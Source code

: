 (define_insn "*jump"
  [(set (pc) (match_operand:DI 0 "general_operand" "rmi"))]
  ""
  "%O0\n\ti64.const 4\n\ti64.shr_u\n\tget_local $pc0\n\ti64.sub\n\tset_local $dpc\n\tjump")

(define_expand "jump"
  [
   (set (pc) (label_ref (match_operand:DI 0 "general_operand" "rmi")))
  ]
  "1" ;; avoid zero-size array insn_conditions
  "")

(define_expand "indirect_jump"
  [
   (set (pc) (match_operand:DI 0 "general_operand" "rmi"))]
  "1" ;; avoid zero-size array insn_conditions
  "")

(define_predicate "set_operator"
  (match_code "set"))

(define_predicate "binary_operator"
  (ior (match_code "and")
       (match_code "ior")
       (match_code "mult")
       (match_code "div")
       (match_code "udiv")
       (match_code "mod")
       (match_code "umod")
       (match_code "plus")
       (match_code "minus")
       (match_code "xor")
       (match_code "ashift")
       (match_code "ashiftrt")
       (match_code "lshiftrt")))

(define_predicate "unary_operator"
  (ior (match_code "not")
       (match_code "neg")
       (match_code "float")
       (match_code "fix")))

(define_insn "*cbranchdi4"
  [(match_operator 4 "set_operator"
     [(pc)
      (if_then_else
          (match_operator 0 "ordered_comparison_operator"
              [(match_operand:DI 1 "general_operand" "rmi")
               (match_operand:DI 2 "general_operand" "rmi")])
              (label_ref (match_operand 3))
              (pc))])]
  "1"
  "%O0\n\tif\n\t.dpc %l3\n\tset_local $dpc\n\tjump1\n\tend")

DIRECTIONS FOR THIS TASK -> Reproduce each entry above. Every word must match.

TASK ANSWER ->
Source code

: (define_insn "*jump"
  [(set (pc) (match_operand:DI 0 "general_operand" "rmi"))]
  ""
  "%O0\n\ti64.const 4\n\ti64.shr_u\n\tget_local $pc0\n\ti64.sub\n\tset_local $dpc\n\tjump")

(define_expand "jump"
  [
   (set (pc) (label_ref (match_operand:DI 0 "general_operand" "rmi")))
  ]
  "1" ;; avoid zero-size array insn_conditions
  "")

(define_expand "indirect_jump"
  [
   (set (pc) (match_operand:DI 0 "general_operand" "rmi"))]
  "1" ;; avoid zero-size array insn_conditions
  "")

(define_predicate "set_operator"
  (match_code "set"))

(define_predicate "binary_operator"
  (ior (match_code "and")
       (match_code "ior")
       (match_code "mult")
       (match_code "div")
       (match_code "udiv")
       (match_code "mod")
       (match_code "umod")
       (match_code "plus")
       (match_code "minus")
       (match_code "xor")
       (match_code "ashift")
       (match_code "ashiftrt")
       (match_code "lshiftrt")))

(define_predicate "unary_operator"
  (ior (match_code "not")
       (match_code "neg")
       (match_code "float")
       (match_code "fix")))

(define_insn "*cbranchdi4"
  [(match_operator 4 "set_operator"
     [(pc)
      (if_then_else
          (match_operator 0 "ordered_comparison_operator"
              [(match_operand:DI 1 "general_operand" "rmi")
               (match_operand:DI 2 "general_operand" "rmi")])
              (label_ref (match_operand 3))
              (pc))])]
  "1"
  "%O0\n\tif\n\t.dpc %l3\n\tset_local $dpc\n\tjump1\n\tend")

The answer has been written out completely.